The Indian National Rupee (INR) entered its worst phase a few years ago when its value plummeted to an all-time low of 69 per dollar in August 2013. The situation improved gradually, and the rupee now trades at around 60 rupees per dollar.

A loss in the value of the rupee was never recognised when the rupee was devalued in 1991, mostly because the nation’s reputation was tarnished due to the devaluation.

India’s entry into the global economy occurred when LPG (Liberalisation, Privatisation, and Globalisation) was implemented in 1991, and a new era began. Market forces replaced the Reserve Bank of India’s fixed exchange rate in the 1990s, and the exchange rate became variable.

As India transitioned to a market economy, the methods to analyse the impact of changes in the Rupee’s value also shifted. It is now being examined in terms of its economic implications. 

What Is Currency Convertibility? How Does It Work?

The ease with which a country’s currency can be turned into gold or another currency through worldwide exchanges is called convertibility. It shows how much capital can move into and out of the country due to such regulations. Non-fully convertible currencies, on the other hand, are complex to convert into other currencies.

Convertibility of currencies is an important aspect of global trade, as it allows trading with other countries.

A convertible currency enables a government to pay for products and services in a currency other than the buyer’s. A government’s ability to participate in the international market is hampered since nonconvertible currencies take longer to process.

Depreciation of the Rupee has Negative Effects on an Economy 

  • When inflation grows, so do the prices of goods and commodities. As a result, the rupee’s purchasing power decreases.

  • A devaluation of the indigenous currency raises the country’s import costs. When a similar rise is not seen in the pricing of export goods, it deepens the country’s Current Account Deficit (CAD).

  • Travelling and studying abroad are becoming more expensive.

  • On debt denominated in any other currency, the interest load rises.

  • International investors may be chased away by a substantial and abrupt depreciation. Since it effectively lowers the value of their holdings, investors are less likely to hold government debt.

However, there are benefits to devaluation, and many companies applaud it

  • Exports become more affordable and competitive with overseas purchasers entering the scene.
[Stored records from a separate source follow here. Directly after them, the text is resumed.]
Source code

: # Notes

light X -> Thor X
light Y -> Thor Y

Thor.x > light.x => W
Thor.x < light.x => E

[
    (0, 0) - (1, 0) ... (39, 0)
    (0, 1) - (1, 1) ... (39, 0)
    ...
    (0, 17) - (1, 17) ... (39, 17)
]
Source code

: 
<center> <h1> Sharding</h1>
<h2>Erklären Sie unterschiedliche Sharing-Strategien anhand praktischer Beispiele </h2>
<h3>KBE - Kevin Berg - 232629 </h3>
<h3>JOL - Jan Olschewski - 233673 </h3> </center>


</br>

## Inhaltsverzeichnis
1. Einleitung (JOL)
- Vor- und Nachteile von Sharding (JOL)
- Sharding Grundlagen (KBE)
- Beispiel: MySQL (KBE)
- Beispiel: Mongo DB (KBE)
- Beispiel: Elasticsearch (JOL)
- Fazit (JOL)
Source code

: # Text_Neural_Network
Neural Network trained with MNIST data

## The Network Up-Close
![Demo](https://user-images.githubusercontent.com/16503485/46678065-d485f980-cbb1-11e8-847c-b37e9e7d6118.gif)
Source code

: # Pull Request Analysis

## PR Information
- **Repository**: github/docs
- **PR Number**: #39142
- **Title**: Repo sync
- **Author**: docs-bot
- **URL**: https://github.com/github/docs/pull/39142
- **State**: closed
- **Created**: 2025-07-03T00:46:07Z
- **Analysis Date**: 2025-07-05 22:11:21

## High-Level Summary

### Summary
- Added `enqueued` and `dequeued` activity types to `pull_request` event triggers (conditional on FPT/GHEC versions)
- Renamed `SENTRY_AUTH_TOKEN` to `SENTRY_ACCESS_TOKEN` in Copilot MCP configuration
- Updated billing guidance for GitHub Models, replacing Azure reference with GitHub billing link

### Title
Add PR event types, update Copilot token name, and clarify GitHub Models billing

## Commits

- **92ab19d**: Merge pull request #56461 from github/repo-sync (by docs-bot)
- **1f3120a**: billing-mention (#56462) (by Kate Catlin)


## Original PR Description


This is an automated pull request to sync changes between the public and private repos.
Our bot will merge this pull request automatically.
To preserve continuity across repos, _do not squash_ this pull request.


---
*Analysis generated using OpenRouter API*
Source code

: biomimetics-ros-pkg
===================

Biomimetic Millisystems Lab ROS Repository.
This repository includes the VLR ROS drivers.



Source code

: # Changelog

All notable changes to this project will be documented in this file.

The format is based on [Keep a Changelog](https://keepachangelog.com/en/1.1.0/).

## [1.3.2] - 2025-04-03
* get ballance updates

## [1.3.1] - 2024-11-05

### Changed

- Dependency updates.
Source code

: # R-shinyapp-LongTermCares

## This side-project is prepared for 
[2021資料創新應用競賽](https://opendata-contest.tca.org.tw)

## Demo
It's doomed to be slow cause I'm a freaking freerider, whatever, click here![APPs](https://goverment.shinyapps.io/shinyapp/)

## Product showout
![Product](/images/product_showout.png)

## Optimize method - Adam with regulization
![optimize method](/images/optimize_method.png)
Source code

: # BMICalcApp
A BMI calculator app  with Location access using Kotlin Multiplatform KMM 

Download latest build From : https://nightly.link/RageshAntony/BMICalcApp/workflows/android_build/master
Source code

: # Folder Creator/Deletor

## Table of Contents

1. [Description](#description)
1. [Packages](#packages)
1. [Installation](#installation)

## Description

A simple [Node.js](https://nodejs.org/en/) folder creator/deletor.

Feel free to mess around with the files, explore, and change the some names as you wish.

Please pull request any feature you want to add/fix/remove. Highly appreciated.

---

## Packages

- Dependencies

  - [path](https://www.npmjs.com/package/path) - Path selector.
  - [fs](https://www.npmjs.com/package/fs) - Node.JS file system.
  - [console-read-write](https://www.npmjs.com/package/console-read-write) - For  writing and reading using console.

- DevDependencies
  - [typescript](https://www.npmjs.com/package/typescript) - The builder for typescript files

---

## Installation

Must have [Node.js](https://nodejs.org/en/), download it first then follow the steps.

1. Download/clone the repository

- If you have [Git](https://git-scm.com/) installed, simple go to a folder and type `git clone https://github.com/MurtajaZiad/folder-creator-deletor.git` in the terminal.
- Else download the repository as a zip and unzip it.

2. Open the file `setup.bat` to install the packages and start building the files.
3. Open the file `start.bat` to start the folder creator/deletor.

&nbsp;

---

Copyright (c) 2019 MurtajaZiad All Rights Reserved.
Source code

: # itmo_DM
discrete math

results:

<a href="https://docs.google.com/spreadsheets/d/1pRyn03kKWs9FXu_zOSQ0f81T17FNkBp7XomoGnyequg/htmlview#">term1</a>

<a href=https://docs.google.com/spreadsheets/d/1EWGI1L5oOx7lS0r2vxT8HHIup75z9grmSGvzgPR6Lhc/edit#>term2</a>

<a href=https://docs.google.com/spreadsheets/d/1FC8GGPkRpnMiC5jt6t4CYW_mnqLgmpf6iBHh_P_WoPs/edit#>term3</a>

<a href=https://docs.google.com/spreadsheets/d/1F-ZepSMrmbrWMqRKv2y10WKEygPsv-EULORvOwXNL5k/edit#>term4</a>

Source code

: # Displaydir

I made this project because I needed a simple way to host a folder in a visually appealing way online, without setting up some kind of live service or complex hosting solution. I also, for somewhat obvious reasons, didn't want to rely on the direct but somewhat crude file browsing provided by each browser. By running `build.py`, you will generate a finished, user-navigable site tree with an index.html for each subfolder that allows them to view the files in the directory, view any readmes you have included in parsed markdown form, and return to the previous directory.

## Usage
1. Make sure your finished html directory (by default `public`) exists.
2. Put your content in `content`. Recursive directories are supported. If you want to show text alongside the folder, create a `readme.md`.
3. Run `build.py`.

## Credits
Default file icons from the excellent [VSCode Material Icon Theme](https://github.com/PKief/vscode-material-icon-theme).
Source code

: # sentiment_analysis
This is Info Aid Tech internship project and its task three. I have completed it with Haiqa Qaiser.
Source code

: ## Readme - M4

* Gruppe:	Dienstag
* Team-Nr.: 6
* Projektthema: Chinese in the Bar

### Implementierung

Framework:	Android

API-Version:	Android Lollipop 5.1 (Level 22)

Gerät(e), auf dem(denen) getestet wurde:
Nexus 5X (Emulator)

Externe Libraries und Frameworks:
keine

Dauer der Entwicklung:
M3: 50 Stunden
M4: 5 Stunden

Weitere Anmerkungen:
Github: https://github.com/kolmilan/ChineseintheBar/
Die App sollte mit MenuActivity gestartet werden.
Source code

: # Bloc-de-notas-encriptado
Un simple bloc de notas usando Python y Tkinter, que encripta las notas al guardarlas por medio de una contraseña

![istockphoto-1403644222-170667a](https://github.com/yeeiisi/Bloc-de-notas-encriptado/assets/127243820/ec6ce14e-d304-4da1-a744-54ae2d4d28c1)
As a result, domestic demand gains traction.

  • Travelling to India becomes more affordable, and the local economy might benefit as a result.

  • Remitting money to one’s home country can increase one’s earnings.

  • In the end, it helps reduce the Current Account Deficit (CAD).

The demand elasticity of the commodities and services exported or imported determines the depreciated rupee’s ability to impact exports and imports. If oil imports are demand inelastic, i.e., the price of oil has little impact on its import demand, depreciation will have minimal impact on the Current Account Deficit (CAD).

However, many other advantages of depreciation are not directly derived. Rupee depreciation affects the cost of components and commodities for import-dependent businesses. Compared to net exporting businesses, this puts them at a disadvantage. While currency depreciation may be tough in the short term, it could be a boon to India’s manufacturing sector in the medium to long term.

A lower rupee will encourage Indian enterprises to export more while allowing them to substitute domestic goods for some of the more expensive imported goods on the domestic market. Despite mounting difficulties like inflation, rupee depreciation offers varied benefits and can help the economy’s manufacturing sector thrive.

Conclusion

While India has experienced rapid economic growth on many fronts, it has faced many challenges at the national and global levels, including the global financial crisis of 2008-09, inflation control issues, and nonperforming assets (NPAs). These events have affected the rupee’s fully convertible status. It will likely take another three to five years before the country is fully prepared for full rupee conversion.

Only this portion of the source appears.